* _Instructions for the task_
Among the entries below, please repeat exactly and only the lines from the line containing "El alumno verificó" to the line containing "No hay requisitos especiales", both lines included.
___
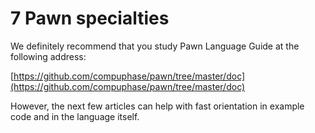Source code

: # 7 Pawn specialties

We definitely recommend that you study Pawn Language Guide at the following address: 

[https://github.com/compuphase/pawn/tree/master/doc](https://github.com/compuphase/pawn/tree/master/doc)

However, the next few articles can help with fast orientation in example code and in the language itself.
___
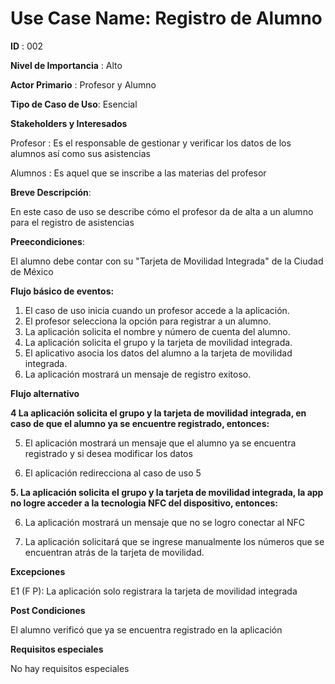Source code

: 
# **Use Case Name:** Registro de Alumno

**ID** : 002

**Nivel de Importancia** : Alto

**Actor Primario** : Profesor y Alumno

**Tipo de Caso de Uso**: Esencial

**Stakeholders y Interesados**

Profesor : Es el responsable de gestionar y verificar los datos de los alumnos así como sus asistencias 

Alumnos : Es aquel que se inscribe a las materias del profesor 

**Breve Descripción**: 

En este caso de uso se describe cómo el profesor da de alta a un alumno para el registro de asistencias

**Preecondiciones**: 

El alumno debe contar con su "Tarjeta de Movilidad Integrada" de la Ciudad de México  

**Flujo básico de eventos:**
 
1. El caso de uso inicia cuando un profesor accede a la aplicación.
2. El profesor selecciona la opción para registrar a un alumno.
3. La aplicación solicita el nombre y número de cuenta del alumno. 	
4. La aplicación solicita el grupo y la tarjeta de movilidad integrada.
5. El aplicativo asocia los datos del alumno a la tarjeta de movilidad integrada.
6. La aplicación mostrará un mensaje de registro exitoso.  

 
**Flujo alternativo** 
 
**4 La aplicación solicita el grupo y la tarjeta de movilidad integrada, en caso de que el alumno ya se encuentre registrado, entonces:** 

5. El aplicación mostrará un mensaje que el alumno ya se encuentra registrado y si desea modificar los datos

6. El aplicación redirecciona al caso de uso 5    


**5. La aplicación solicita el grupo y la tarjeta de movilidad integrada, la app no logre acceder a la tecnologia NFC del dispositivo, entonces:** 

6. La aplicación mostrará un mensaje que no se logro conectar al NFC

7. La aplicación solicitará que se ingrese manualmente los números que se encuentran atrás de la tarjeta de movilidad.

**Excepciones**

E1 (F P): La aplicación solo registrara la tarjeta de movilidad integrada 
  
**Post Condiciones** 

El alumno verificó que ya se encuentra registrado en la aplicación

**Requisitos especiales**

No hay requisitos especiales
___
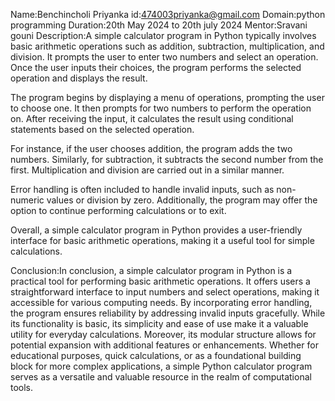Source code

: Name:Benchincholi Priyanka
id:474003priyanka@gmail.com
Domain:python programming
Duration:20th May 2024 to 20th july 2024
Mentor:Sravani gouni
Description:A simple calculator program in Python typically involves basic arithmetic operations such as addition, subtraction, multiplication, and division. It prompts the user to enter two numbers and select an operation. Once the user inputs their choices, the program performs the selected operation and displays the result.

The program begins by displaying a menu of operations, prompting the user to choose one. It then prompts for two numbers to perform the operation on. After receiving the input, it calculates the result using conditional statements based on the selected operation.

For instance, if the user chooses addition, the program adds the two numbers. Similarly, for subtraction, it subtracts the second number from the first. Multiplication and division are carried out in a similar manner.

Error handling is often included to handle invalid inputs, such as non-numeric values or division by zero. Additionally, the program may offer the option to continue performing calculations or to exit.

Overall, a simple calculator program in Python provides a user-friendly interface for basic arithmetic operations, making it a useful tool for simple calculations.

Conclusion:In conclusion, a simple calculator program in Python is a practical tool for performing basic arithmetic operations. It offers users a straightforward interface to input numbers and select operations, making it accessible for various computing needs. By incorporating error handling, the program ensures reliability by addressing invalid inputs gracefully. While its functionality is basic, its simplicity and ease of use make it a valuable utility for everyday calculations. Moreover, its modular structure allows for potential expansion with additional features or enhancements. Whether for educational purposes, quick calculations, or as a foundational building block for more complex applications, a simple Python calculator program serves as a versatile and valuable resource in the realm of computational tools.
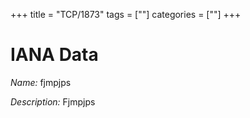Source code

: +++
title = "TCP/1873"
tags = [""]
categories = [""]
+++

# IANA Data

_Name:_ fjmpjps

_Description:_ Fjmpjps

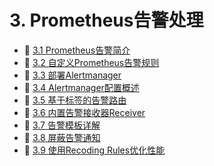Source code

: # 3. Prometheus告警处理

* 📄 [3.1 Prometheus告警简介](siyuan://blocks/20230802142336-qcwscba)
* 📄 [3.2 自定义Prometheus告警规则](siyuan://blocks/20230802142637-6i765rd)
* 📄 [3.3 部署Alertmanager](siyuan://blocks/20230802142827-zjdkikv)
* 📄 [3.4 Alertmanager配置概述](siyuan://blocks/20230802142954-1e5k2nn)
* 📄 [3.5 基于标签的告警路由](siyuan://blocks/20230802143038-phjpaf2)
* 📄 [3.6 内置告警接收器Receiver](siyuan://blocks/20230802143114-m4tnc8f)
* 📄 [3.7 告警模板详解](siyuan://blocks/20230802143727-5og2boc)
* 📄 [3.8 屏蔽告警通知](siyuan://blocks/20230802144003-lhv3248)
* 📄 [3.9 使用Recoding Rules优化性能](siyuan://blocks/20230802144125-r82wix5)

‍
___
* _Task result_
El alumno verificó que ya se encuentra registrado en la aplicación

**Requisitos especiales**

No hay requisitos especiales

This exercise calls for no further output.